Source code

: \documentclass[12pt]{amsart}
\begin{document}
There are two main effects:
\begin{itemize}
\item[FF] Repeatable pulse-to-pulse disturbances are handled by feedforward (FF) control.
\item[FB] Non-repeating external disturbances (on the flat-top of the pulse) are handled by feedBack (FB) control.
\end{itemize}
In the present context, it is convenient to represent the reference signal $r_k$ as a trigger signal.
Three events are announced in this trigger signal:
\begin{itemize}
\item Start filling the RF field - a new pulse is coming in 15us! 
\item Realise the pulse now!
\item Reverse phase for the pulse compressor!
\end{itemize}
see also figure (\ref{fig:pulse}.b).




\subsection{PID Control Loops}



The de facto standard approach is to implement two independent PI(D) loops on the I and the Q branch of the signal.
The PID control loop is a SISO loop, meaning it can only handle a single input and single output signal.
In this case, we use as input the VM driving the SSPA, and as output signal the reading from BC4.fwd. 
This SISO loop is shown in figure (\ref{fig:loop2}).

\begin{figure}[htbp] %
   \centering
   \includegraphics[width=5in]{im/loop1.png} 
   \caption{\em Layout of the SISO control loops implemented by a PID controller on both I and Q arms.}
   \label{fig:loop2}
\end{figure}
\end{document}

+--

**TASK PROMPT**
Taking care to miss no line, set down the whole listing above exactly.

**RESPONSE BOX**
Source code

: \documentclass[12pt]{amsart}
\begin{document}
There are two main effects:
\begin{itemize}
\item[FF] Repeatable pulse-to-pulse disturbances are handled by feedforward (FF) control.
\item[FB] Non-repeating external disturbances (on the flat-top of the pulse) are handled by feedBack (FB) control.
\end{itemize}
In the present context, it is convenient to represent the reference signal $r_k$ as a trigger signal.
Three events are announced in this trigger signal:
\begin{itemize}
\item Start filling the RF field - a new pulse is coming in 15us! 
\item Realise the pulse now!
\item Reverse phase for the pulse compressor!
\end{itemize}
see also figure (\ref{fig:pulse}.b).




\subsection{PID Control Loops}



The de facto standard approach is to implement two independent PI(D) loops on the I and the Q branch of the signal.
The PID control loop is a SISO loop, meaning it can only handle a single input and single output signal.
In this case, we use as input the VM driving the SSPA, and as output signal the reading from BC4.fwd. 
This SISO loop is shown in figure (\ref{fig:loop2}).

\begin{figure}[htbp] %
   \centering
   \includegraphics[width=5in]{im/loop1.png} 
   \caption{\em Layout of the SISO control loops implemented by a PID controller on both I and Q arms.}
   \label{fig:loop2}
\end{figure}
\end{document}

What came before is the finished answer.